SOURCE RECORDS:

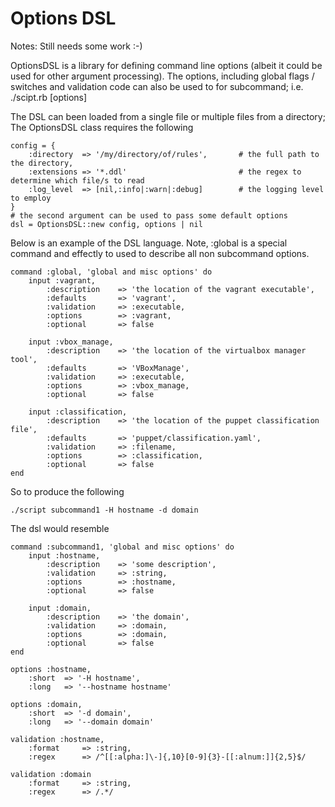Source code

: Options DSL
===========

Notes: Still needs some work :-)

OptionsDSL is a library for defining command line options (albeit it could be used for other argument processing). The options, including global flags / switches and validation code can also be used to for subcommand; i.e. ./scipt.rb <command> [options]

The DSL can been loaded from a single file or multiple files from a directory;  The OptionsDSL class requires the following

    config = {
        :directory  => '/my/directory/of/rules',       # the full path to the directory,
        :extensions => '*.ddl'                         # the regex to determine which file/s to read
        :log_level  => [nil,:info|:warn|:debug]        # the logging level to employ
    }
    # the second argument can be used to pass some default options
    dsl = OptionsDSL::new config, options | nil

Below is an example of the DSL language. Note, :global is a special command and effectly to used to describe all non subcommand options.

    command :global, 'global and misc options' do 
        input :vagrant,
            :description    => 'the location of the vagrant executable',
            :defaults       => 'vagrant',
            :validation     => :executable,
            :options        => :vagrant,
            :optional       => false
    
        input :vbox_manage,
            :description    => 'the location of the virtualbox manager tool',
            :defaults       => 'VBoxManage',
            :validation     => :executable,
            :options        => :vbox_manage,
            :optional       => false
    
        input :classification,
            :description    => 'the location of the puppet classification file',
            :defaults       => 'puppet/classification.yaml',
            :validation     => :filename,
            :options        => :classification,
            :optional       => false
    end
    
So to produce the following 
    
    ./script subcommand1 -H hostname -d domain

The dsl would resemble
    
    command :subcommand1, 'global and misc options' do 
        input :hostname,
            :description    => 'some description',
            :validation     => :string,
            :options        => :hostname,
            :optional       => false
    
        input :domain,
            :description    => 'the domain',
            :validation     => :domain,
            :options        => :domain,
            :optional       => false
    end
    
    options :hostname,
        :short  => '-H hostname',
        :long   => '--hostname hostname'
    
    options :domain,
        :short  => '-d domain',
        :long   => '--domain domain'
    
    validation :hostname,
        :format     => :string,
        :regex      => /^[[:alpha:]\-]{,10}[0-9]{3}-[[:alnum:]]{2,5}$/ 
    
    validation :domain
        :format     => :string,
        :regex      => /.*/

THE TASK: Please count how many lines of the listing include the word "hostname", giving the number by itself.

EXERCISE OUTPUT: 7